Would you return the lines between the one holding "You must have" and the one holding "Before getting started, you", inclusive, and only those, exactly as they stand in the listing below?

:: PROVIDED ENTRIES

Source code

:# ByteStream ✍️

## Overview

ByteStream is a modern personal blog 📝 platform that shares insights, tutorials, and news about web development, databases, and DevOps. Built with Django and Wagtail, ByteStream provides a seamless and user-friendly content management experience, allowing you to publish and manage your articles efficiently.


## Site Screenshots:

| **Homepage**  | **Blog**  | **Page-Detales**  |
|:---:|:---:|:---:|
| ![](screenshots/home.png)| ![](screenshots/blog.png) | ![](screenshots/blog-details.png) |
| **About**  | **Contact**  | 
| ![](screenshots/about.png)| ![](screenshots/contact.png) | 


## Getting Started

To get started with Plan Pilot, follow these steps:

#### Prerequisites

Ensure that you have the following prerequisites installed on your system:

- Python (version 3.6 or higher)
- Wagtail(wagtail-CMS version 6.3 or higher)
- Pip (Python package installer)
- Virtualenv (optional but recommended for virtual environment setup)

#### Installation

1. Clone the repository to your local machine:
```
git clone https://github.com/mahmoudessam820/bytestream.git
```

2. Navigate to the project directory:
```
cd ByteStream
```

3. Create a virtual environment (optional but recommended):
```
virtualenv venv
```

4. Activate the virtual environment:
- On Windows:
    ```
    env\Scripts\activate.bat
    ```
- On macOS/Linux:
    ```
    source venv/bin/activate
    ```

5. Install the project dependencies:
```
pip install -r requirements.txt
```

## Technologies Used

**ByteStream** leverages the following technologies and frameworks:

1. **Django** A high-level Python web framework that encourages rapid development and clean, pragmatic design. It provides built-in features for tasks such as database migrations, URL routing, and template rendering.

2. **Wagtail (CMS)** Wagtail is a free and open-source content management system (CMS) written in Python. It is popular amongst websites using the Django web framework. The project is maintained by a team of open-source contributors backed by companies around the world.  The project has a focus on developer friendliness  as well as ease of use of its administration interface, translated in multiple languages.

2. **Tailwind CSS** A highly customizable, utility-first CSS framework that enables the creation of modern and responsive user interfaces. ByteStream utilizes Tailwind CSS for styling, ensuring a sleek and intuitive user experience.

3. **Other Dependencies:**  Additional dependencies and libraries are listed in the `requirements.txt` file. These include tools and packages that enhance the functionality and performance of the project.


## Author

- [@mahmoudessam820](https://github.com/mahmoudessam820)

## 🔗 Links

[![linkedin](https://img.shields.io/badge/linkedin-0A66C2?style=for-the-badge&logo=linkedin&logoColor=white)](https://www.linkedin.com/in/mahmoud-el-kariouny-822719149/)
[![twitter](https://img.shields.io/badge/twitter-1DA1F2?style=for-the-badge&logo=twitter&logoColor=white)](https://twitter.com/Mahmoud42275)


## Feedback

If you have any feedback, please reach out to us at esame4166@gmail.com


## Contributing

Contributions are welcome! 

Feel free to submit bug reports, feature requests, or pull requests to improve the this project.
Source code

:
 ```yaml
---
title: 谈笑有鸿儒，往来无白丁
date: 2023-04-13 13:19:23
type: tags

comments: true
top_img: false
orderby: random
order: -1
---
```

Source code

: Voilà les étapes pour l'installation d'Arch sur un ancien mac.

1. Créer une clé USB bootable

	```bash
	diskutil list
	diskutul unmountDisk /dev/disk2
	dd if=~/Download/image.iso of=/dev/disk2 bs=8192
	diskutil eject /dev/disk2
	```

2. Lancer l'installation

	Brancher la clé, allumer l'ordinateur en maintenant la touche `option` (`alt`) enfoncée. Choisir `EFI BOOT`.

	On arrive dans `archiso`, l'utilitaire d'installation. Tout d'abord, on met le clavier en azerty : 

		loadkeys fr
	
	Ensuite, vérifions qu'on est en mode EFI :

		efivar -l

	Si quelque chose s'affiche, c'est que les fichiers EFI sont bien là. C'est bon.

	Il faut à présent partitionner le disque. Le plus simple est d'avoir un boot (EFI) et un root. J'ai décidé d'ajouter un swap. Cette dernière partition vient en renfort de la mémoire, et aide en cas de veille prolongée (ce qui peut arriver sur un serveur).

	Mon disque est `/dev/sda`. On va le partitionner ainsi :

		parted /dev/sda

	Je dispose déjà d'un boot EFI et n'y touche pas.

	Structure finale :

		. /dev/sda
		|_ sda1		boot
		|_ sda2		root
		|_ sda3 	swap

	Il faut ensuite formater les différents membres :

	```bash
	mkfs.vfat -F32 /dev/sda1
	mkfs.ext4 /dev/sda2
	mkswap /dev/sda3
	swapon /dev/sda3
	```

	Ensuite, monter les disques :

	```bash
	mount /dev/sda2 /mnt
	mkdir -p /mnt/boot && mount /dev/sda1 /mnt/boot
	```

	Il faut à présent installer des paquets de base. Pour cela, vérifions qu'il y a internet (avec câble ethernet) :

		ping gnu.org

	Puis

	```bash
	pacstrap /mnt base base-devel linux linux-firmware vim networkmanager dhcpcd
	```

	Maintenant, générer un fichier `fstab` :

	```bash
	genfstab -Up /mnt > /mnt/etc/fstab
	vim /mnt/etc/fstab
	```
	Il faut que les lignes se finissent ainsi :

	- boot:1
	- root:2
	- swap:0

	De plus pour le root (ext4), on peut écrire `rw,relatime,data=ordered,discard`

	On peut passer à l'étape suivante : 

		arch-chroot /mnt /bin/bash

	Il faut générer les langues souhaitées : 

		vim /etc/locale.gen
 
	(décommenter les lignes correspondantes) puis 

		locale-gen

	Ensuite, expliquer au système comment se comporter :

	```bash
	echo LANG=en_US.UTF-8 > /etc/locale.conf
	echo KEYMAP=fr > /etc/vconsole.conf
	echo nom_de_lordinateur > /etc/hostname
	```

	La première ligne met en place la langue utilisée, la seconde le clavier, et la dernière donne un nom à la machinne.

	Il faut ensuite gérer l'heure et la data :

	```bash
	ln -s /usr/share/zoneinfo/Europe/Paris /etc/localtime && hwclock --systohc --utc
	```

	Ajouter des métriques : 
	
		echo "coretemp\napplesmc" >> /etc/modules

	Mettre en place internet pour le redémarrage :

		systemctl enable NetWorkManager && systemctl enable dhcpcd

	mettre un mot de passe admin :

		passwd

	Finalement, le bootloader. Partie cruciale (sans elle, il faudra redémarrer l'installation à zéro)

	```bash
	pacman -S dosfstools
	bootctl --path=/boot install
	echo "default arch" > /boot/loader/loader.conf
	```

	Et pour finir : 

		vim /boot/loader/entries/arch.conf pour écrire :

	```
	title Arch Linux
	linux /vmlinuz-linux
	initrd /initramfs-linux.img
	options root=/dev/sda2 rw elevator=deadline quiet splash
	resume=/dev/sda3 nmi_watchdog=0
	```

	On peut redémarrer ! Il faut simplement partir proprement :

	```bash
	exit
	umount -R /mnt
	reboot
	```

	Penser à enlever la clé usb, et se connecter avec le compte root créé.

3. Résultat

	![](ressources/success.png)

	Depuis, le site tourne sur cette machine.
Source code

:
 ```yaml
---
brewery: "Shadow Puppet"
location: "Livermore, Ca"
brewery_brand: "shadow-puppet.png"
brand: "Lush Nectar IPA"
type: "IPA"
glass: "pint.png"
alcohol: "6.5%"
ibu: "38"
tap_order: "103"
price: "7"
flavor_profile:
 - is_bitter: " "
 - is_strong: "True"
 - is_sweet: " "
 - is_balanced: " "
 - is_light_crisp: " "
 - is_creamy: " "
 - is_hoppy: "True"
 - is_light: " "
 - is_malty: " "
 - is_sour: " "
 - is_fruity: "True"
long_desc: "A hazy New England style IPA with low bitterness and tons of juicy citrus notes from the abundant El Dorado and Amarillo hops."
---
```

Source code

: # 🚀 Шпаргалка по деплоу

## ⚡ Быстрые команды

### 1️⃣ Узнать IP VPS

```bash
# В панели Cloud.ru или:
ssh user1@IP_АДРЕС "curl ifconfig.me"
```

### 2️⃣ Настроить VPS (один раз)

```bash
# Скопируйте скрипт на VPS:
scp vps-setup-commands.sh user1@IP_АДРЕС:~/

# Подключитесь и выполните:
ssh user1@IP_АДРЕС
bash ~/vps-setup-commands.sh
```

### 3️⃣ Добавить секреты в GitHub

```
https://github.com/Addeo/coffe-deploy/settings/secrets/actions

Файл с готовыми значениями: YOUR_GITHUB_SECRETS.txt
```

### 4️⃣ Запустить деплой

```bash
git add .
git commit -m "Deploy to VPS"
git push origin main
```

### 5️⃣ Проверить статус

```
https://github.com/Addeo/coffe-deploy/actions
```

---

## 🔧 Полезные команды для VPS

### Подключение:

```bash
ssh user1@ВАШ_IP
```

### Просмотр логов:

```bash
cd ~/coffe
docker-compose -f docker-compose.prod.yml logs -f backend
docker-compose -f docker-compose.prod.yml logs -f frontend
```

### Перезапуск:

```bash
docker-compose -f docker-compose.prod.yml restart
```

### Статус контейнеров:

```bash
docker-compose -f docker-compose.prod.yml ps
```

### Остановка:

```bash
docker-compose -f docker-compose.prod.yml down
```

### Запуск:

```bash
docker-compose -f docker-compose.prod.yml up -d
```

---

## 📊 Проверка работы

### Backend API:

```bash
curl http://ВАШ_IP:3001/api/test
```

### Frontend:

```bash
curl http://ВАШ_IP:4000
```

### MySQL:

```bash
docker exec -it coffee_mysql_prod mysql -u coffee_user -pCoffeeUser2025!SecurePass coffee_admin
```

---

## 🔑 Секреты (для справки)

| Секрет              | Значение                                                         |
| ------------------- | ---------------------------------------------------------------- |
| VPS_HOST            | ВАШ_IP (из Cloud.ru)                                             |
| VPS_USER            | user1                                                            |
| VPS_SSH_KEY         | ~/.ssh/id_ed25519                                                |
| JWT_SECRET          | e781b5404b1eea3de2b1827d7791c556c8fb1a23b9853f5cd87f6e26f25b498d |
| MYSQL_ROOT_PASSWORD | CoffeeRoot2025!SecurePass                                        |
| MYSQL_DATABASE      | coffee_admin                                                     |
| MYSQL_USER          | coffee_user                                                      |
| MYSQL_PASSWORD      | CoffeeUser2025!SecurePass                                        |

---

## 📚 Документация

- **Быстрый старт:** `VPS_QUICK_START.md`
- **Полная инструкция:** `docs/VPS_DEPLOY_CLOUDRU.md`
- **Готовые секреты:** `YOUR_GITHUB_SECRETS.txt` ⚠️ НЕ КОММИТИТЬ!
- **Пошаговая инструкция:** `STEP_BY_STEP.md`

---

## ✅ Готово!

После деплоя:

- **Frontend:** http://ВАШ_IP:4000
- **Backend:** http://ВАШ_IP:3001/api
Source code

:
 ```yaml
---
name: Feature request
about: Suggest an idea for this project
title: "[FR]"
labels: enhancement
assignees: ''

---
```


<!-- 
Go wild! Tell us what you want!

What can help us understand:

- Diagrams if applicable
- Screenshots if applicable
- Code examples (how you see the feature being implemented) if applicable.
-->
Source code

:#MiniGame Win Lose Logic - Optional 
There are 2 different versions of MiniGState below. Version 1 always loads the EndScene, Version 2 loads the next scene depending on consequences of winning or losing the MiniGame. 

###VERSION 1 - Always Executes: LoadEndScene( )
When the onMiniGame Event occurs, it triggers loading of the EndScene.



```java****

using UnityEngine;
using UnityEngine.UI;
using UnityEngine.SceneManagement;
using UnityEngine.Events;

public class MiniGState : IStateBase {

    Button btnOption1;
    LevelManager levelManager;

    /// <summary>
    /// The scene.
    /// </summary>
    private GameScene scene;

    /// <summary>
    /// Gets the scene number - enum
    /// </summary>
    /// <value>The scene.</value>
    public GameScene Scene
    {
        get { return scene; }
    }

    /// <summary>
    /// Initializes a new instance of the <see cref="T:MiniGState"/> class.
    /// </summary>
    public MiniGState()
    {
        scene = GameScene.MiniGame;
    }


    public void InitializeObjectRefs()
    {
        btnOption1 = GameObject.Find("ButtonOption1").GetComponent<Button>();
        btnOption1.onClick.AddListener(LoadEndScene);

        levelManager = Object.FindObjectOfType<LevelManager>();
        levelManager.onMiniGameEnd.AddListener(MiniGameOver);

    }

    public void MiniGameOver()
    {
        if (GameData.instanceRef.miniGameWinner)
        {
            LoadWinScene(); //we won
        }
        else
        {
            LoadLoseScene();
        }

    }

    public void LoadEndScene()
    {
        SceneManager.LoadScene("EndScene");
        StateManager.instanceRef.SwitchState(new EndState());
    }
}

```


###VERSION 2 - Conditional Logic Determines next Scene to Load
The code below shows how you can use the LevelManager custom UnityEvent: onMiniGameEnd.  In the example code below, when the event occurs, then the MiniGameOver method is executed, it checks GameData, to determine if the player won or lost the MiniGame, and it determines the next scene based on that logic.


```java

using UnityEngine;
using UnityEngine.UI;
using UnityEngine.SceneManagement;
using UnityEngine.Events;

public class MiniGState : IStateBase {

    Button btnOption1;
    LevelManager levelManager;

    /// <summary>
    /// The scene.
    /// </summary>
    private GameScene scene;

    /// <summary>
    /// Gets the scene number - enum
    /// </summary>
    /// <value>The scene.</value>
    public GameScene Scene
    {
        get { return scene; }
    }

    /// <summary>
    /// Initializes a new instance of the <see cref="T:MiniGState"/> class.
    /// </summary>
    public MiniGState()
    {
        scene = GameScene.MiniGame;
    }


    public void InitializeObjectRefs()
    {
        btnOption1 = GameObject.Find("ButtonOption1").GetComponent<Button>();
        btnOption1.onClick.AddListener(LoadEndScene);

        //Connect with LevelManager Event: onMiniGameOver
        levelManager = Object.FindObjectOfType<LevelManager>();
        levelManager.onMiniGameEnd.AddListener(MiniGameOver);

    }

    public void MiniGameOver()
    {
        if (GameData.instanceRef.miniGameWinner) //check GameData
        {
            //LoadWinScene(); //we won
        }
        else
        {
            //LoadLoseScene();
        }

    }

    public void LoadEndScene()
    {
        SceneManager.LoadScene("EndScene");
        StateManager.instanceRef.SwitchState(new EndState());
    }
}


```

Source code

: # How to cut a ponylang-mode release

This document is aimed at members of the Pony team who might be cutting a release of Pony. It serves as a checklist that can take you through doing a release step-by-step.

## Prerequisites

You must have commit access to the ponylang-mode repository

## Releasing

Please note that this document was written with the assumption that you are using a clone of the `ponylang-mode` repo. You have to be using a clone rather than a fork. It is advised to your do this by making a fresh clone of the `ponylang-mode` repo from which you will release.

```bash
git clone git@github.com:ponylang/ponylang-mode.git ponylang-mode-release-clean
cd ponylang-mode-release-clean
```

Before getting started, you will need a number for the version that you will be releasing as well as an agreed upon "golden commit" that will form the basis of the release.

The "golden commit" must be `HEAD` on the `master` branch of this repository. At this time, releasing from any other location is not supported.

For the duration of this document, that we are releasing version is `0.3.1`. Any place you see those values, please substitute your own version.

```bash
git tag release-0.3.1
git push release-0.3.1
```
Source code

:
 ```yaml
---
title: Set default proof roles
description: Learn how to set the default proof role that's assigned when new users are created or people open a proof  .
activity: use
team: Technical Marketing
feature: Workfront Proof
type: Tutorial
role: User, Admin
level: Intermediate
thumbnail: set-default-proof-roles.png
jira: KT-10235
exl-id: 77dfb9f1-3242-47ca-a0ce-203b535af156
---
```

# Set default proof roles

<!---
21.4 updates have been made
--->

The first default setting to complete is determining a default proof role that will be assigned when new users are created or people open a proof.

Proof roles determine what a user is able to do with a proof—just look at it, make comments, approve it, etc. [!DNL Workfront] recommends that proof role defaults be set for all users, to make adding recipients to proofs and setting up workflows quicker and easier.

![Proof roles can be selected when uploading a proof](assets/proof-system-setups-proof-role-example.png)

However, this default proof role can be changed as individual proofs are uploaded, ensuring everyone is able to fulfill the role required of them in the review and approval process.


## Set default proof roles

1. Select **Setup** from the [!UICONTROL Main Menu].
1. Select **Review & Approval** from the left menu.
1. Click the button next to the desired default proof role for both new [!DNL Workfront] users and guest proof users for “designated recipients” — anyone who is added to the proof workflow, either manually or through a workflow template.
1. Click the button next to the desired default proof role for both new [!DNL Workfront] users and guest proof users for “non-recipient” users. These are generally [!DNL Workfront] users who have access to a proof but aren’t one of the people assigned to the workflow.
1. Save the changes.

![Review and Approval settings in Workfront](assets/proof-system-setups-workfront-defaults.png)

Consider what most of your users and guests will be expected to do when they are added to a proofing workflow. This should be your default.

::::

TASK RESULT:
You must have commit access to the ponylang-mode repository

## Releasing

Please note that this document was written with the assumption that you are using a clone of the `ponylang-mode` repo. You have to be using a clone rather than a fork. It is advised to your do this by making a fresh clone of the `ponylang-mode` repo from which you will release.

```bash
git clone git@github.com:ponylang/ponylang-mode.git ponylang-mode-release-clean
cd ponylang-mode-release-clean
```

Before getting started, you will need a number for the version that you will be releasing as well as an agreed upon "golden commit" that will form the basis of the release.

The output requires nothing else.